Except as a result of the purchase and sale of the Securities or as disclosed
in
the SEC Reports, there are no outstanding options, warrants, scrip rights to
subscribe to, calls or commitments of any character whatsoever relating to,
or
securities, rights or obligations convertible into or exercisable or
exchangeable for, or giving any Person any right to subscribe for or acquire,
any shares of Common Stock, or contracts, commitments, understandings or
arrangements by which the Company or any Subsidiary is or may become bound
to
issue additional shares of Common Stock or Common Stock Equivalents. The
issuance and sale of the Securities will not obligate the Company to issue
shares of Common Stock or other securities to any Person (other than the
Purchasers) and will not result in a right of any holder of Company securities
to adjust the exercise, conversion, exchange or reset price under any of such
securities.

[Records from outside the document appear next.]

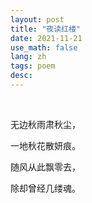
 ```yaml
---
layout: post
title: "夜读红楼"
date: 2021-11-21
use_math: false
lang: zh
tags: poem
desc: 
---
```


<br>

无边秋雨肃秋尘，

一地秋花散妍痕。

随风从此飘零去，

除却曾经几缕魂。



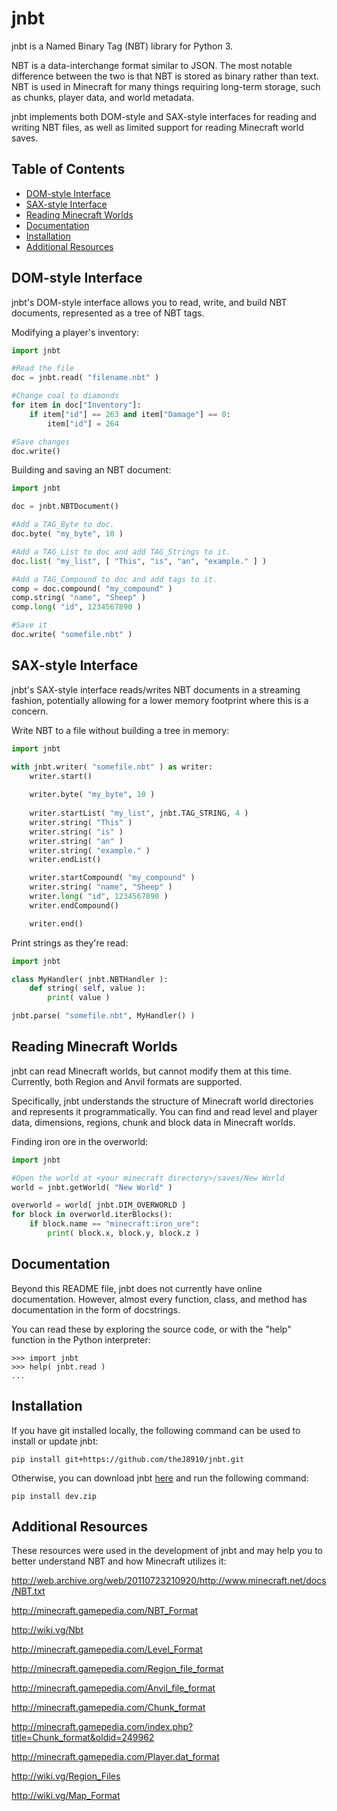 jnbt
=========

jnbt is a Named Binary Tag (NBT) library for Python 3.

NBT is a data-interchange format similar to JSON. The most notable difference between the two is that NBT is stored as binary rather than text. NBT is used in Minecraft for many things requiring long-term storage, such as chunks, player data, and world metadata.

jnbt implements both DOM-style and SAX-style interfaces for reading and writing NBT files, as well as limited support for reading Minecraft world saves.

Table of Contents
-----------------
* [DOM-style Interface](#dom-style-interface)
* [SAX-style Interface](#sax-style-interface)
* [Reading Minecraft Worlds](#reading-minecraft-worlds)
* [Documentation](#documentation)
* [Installation](#installation)
* [Additional Resources](#additional-resources)

DOM-style Interface
-------------------
jnbt's DOM-style interface allows you to read, write, and build NBT documents, represented as a tree of NBT tags.

Modifying a player's inventory:
```python
import jnbt

#Read the file
doc = jnbt.read( "filename.nbt" )

#Change coal to diamonds
for item in doc["Inventory"]:
    if item["id"] == 263 and item["Damage"] == 0:
        item["id"] = 264

#Save changes
doc.write()
```

Building and saving an NBT document:
```python
import jnbt

doc = jnbt.NBTDocument()

#Add a TAG_Byte to doc.
doc.byte( "my_byte", 10 )

#Add a TAG_List to doc and add TAG_Strings to it.
doc.list( "my_list", [ "This", "is", "an", "example." ] )

#Add a TAG_Compound to doc and add tags to it.
comp = doc.compound( "my_compound" )
comp.string( "name", "Sheep" )
comp.long( "id", 1234567890 )

#Save it
doc.write( "somefile.nbt" )
```

SAX-style Interface
-------------------
jnbt's SAX-style interface reads/writes NBT documents in a streaming fashion, potentially allowing for a lower memory footprint where this is a concern.

Write NBT to a file without building a tree in memory:
```python
import jnbt

with jnbt.writer( "somefile.nbt" ) as writer:
    writer.start()
    
    writer.byte( "my_byte", 10 )
    
    writer.startList( "my_list", jnbt.TAG_STRING, 4 )
    writer.string( "This" )
    writer.string( "is" )
    writer.string( "an" )
    writer.string( "example." )
    writer.endList()

    writer.startCompound( "my_compound" )
    writer.string( "name", "Sheep" )
    writer.long( "id", 1234567890 )
    writer.endCompound()

    writer.end()
```

Print strings as they're read:
```python
import jnbt

class MyHandler( jnbt.NBTHandler ):
    def string( self, value ):
        print( value )

jnbt.parse( "somefile.nbt", MyHandler() )
```

Reading Minecraft Worlds
------------------------
jnbt can read Minecraft worlds, but cannot modify them at this time.
Currently, both Region and Anvil formats are supported.

Specifically, jnbt understands the structure of Minecraft world directories and represents it programmatically. You can find and read level and player data, dimensions, regions, chunk and block data in Minecraft worlds.

Finding iron ore in the overworld:
```python
import jnbt

#Open the world at <your minecraft directory>/saves/New World
world = jnbt.getWorld( "New World" )

overworld = world[ jnbt.DIM_OVERWORLD ]
for block in overworld.iterBlocks():
    if block.name == "minecraft:iron_ore":
        print( block.x, block.y, block.z )
```

Documentation
-------------
Beyond this README file, jnbt does not currently have online documentation. However, almost every function, class, and method has documentation in the form of docstrings.

You can read these by exploring the source code, or with the "help" function in the Python interpreter:
```
>>> import jnbt
>>> help( jnbt.read )
...
```

Installation
------------
If you have git installed locally, the following command can be used to install or update jnbt:

`pip install git+https://github.com/theJ8910/jnbt.git`

Otherwise, you can download jnbt [here](https://github.com/theJ8910/jnbt/archive/dev.zip) and run the following command:

`pip install dev.zip`

Additional Resources
-------------------
These resources were used in the development of jnbt and may help you to better understand NBT and how Minecraft utilizes it:

http://web.archive.org/web/20110723210920/http://www.minecraft.net/docs/NBT.txt

http://minecraft.gamepedia.com/NBT_Format

http://wiki.vg/Nbt


http://minecraft.gamepedia.com/Level_Format

http://minecraft.gamepedia.com/Region_file_format

http://minecraft.gamepedia.com/Anvil_file_format

http://minecraft.gamepedia.com/Chunk_format

http://minecraft.gamepedia.com/index.php?title=Chunk_format&oldid=249962

http://minecraft.gamepedia.com/Player.dat_format

http://wiki.vg/Region_Files

http://wiki.vg/Map_Format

All of the outstanding shares of capital stock of the Company are
validly issued, fully paid and nonassessable, have been issued in compliance
with all federal and state securities laws, and none of such outstanding shares
was issued in violation of any preemptive rights or similar rights to subscribe
for or purchase securities. No further approval or authorization of any
stockholder, the Board of Directors or others is required for the issuance
and
sale of the Securities. There are no stockholders agreements, voting agreements
or other similar agreements with respect to the Company’s capital stock to which
the Company is a party or, to the knowledge of the Company, between or among
any
of the Company’s stockholders.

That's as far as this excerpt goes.